You will be able to do light-weight editing including formula authoring, formatting and additional Excel features from within any browser: IE, FireFox, and Safari (it is just HTML and AJAX!)
The Excel web application will be available in two channels: as a consumer service offered via Office Live and as a business offering via either hosted subscription or volume licensing.
Any spreadsheets you author or edit online will be compatible with the Excel desktop client.
In part:
As part of the next release of Office, we’re announcing that Microsoft will deliver Office Web applications - lightweight versions of Word, Excel, PowerPoint and OneNote - through a browser. With these new applications, people can use a browser to create, edit, and collaborate on Office documents. What’s great is that this provides a consistent Office experience when and where our customers want it, regardless of whether they are accessing their Office documents through the PC, phone, or browser.
PressPass: What does this announcement mean for Microsoft?
Capossela: We are on a path to deliver all our technology as “software plus services,” and today is an important milestone in this journey. For more than 10 years, millions of workers have benefited from Microsoft cloud-based services, including Hosted Exchange, Outlook Web Access and Live Meeting. Earlier this year, we announced Microsoft Online, which businesses such as Coca-Cola Enterprises, Blockbuster, and Energizer are using to access Exchange and SharePoint over the Web. Last month, more than 1 million people turned to Office Live Workspace for sharing and collaborating over the Internet.
Viewing a Word document in Word Web application.
Click for hi-res version
Today in Los Angeles, we raised the stakes with Office Web applications. With this development, people can benefit from Office as a service on their browser, as a downloadable application on their phone, and as software on their PCs. This is the kind of flexibility that our software plus services approach makes possible, and is helping us deliver the kind of innovation that businesses and consumers expect from Microsoft.
PressPass: How will the Office Web applications benefit customers?
Capossela: Customers’ requirements have changed, as have their expectations of technology. While Office is synonymous with desktop productivity, the idea of “desktop” has
changed from a PC-centric notion to one in which people are empowered on the PC, on the phone, and with a browser.
Our customers don’t use one device, but rather several. They want a seamless, synchronized experience across those devices to help them work smarter, faster, and better. Office Web applications will make that a reality.

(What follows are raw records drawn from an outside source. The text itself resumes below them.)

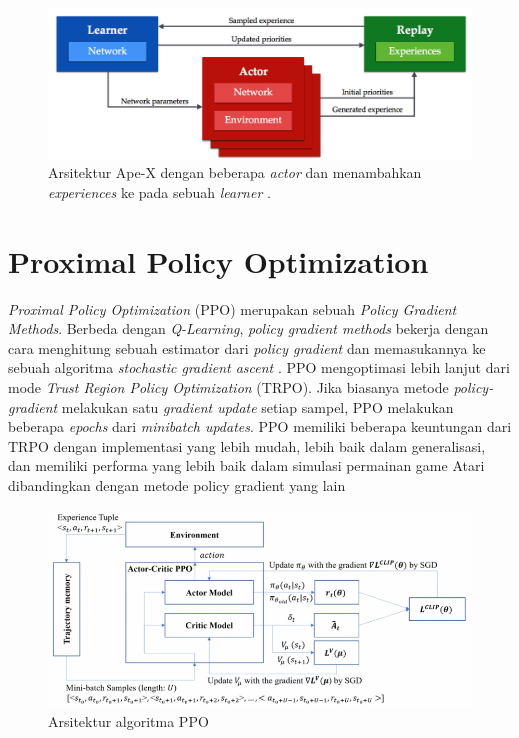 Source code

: \begin{figure}[H]
  \centering
    \includegraphics[scale=0.6]{gambar/apex1.png}
    \caption{Arsitektur Ape-X dengan beberapa \emph{actor} dan menambahkan \emph{experiences} ke pada sebuah \emph{learner} \citep{apexDQN}.}
    \label{fig:apexDQNArchitecture}
\end{figure}

\section{Proximal Policy Optimization}

\emph{Proximal Policy Optimization} (PPO) merupakan sebuah \emph{Policy Gradient Methods}. 
Berbeda dengan \emph{Q-Learning}, \emph{policy gradient methods} bekerja dengan cara menghitung sebuah estimator dari \emph{policy gradient} dan memasukannya ke
sebuah algoritma \emph{stochastic gradient ascent} \citep{ppo}. PPO mengoptimasi lebih lanjut dari mode \emph{Trust Region Policy Optimization} (TRPO).
Jika biasanya metode \emph{policy-gradient} melakukan satu \emph{gradient update} setiap sampel, PPO melakukan beberapa \emph{epochs} dari \emph{minibatch updates}. 
PPO memiliki beberapa keuntungan dari TRPO dengan implementasi yang lebih mudah, lebih baik dalam generalisasi, dan memiliki performa yang lebih baik dalam simulasi permainan game Atari dibandingkan dengan metode policy gradient yang lain

\begin{figure}[H]
  \centering
    \includegraphics[scale=0.6]{gambar/ppo_model.png}
    \caption{Arsitektur algoritma PPO}
    \label{fig:ppoArchitecture}
\end{figure}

October 30th, 2008 at 10:40 am
[...] You will be able to do light-weight editing including formula authoring, formatting and additional Excel features from within any browser: IE, FireFox , and Safari (it is just HTML and AJAX!) The Excel web application will be available … Excel Web Application Announced at PDC [...]
October 31st, 2008 at 11:54 am
Brick, would you consider the OpenOffice; a threat to MSOffice ?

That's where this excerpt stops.